Shares of Opendoor Technologies (OPEN 3.38%) were gaining today after the home-flipping specialist posted third-quarter results last night that show the company continuing to adapt to a slower housing market.

The stock also seems to be getting a boost from macrolevel data that is convincing the market that the Fed is done raising interest rates as today's jobs report showed weak employment growth in October.

As of 12:06 p.m. ET, the stock was up 4.5% after gaining as much as 19.5% earlier in the session.

A "For Sale" sign in front of a home.

Image source: Getty Images.

How Opendoor is managing through a difficult housing market

On a sequential basis, Opendoor increased its purchase activity by 17% to 3,136, and it sold 2,687 homes in the quarter, generating $980 million, which was down 71% from a year ago. The revenue figure matched the company's guidance but missed the analyst consensus of $1.02 billion.

Gross profit also returned to positive territory at $96 million versus a loss of $425 million in the quarter a year ago but was down from a $149 million profit in Q2. Its adjusted earnings before interest, taxes, depreciation, and amortization (EBITDA) was $49 million, ahead of its guidance and better than a loss of $168 million in the quarter a year ago.

On the bottom line, the company reported a generally accepted accounting principles (GAAP) loss of $106 million or $0.16 per share, which compares to $1.47 per share in the quarter a year ago and the analyst consensus at $0.15 per share.

The company has continued to focus on reducing its cost structure and improving its pricing accuracy, and the impact of those efforts seems to be visible in the bottom-line improvement.

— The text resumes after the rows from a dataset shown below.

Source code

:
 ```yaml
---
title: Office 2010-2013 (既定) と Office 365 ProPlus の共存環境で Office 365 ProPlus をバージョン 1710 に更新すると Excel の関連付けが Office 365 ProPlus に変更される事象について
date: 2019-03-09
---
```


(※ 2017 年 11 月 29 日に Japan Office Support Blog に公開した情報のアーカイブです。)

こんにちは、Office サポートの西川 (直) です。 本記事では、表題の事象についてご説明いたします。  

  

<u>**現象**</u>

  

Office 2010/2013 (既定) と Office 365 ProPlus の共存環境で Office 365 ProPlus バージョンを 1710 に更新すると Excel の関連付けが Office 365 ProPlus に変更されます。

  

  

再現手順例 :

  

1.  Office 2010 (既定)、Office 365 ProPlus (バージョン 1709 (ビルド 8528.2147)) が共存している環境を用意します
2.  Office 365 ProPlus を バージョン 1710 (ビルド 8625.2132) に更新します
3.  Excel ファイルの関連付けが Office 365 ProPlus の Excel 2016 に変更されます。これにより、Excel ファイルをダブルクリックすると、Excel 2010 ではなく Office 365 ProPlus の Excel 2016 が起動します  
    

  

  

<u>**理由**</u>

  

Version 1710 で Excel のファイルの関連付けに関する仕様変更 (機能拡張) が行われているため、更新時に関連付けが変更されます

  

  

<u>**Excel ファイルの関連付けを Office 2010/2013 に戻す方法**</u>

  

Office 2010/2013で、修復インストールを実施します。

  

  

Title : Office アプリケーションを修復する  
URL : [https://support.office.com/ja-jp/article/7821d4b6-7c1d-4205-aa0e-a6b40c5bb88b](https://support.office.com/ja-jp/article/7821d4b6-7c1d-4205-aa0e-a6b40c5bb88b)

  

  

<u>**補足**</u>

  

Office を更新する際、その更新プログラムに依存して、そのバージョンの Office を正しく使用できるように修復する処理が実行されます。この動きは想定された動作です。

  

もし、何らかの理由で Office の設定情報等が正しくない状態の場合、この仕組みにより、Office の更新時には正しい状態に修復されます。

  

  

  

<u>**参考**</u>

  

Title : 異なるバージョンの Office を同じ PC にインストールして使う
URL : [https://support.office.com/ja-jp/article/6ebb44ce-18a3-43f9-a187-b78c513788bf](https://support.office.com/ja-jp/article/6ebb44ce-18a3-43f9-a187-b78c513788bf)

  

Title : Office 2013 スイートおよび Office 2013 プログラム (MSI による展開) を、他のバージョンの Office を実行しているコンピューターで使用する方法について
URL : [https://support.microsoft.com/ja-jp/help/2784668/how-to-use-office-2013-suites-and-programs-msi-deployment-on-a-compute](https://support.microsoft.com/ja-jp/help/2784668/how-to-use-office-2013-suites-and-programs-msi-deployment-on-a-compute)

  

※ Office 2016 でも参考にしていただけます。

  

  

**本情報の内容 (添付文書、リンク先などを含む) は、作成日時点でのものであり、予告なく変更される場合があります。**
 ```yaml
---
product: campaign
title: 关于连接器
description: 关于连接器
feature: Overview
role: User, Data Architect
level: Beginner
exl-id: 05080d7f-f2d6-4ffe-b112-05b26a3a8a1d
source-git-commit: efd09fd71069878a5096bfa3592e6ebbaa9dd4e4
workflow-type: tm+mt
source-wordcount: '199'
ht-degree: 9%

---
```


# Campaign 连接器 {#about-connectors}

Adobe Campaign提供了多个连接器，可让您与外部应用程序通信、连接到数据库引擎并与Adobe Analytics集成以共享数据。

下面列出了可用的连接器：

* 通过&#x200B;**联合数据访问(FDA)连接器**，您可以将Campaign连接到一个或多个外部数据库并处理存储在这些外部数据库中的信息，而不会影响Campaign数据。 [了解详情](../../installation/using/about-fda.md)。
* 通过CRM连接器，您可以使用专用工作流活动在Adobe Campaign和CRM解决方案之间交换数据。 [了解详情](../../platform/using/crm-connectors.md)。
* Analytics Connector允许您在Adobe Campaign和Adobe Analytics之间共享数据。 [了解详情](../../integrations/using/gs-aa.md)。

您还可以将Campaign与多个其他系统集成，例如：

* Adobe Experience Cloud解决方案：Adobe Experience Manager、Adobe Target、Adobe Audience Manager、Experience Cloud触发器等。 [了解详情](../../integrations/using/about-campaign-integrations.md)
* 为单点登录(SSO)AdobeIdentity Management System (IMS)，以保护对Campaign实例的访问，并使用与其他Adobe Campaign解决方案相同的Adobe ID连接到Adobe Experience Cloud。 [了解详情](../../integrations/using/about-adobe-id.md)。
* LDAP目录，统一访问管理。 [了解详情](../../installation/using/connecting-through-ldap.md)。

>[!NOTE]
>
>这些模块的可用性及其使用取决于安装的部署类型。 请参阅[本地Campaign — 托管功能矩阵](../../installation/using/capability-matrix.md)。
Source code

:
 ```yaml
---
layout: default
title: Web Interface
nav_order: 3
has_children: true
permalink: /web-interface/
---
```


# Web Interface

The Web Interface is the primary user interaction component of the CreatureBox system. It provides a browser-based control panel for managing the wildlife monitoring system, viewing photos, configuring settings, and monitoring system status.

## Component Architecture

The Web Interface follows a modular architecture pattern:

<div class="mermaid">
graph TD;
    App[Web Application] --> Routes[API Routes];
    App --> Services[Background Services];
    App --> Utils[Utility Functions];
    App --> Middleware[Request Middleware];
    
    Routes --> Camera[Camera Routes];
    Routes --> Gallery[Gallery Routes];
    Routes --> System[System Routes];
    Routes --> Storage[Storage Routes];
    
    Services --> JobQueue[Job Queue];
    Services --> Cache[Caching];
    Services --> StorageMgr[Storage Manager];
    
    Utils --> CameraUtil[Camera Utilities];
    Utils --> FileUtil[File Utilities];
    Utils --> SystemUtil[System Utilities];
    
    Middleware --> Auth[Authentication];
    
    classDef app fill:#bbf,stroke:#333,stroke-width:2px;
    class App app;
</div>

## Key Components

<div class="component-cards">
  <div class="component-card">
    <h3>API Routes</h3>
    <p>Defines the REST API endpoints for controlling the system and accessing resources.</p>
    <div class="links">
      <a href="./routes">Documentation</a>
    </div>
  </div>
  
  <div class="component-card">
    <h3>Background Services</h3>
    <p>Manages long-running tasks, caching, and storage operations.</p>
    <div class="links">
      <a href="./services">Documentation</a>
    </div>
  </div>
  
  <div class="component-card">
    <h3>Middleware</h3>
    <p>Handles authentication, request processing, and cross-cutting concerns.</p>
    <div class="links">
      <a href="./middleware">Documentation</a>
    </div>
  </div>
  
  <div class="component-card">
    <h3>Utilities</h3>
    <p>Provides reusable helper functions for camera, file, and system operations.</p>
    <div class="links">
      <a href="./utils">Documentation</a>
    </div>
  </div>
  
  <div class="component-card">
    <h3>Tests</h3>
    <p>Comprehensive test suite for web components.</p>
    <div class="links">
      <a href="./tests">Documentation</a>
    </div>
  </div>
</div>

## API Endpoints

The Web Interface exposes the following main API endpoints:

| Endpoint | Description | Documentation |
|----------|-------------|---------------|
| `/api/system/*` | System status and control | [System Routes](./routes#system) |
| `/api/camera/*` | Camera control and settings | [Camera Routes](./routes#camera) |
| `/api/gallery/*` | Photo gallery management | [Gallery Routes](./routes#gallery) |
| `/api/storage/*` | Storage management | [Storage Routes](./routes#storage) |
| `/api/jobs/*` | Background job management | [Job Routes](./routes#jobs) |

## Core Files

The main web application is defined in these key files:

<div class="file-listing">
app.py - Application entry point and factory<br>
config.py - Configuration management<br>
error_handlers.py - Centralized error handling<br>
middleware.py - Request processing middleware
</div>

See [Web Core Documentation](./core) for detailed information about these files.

CEO Carrie Wheeler said, "As we exit the year with an improved cost structure, strong balance sheet, and scaled customer-acquisition channels, we believe we have laid the foundation to reaccelerate revenue next year."

What's next for Opendoor?

Management said higher mortgage rates were continuing to pressure the business and reduce sales rates, weighing on Q4 expectations.

For the current quarter, it expects revenue of $800 million to $850 million, down 71% from Q4 2022 at the midpoint and below the consensus at $1.14 billion. It also sees an adjusted EBITDA loss of $95 million to $105 million.

Those numbers are unlikely to inspire investor confidence, but the company has shown some ability to control its losses, and the stock is benefiting from hopes that interest rates have peaked. It may take time for the housing market to recover, but if it continues making progress on the bottom line, the stock should be rewarded.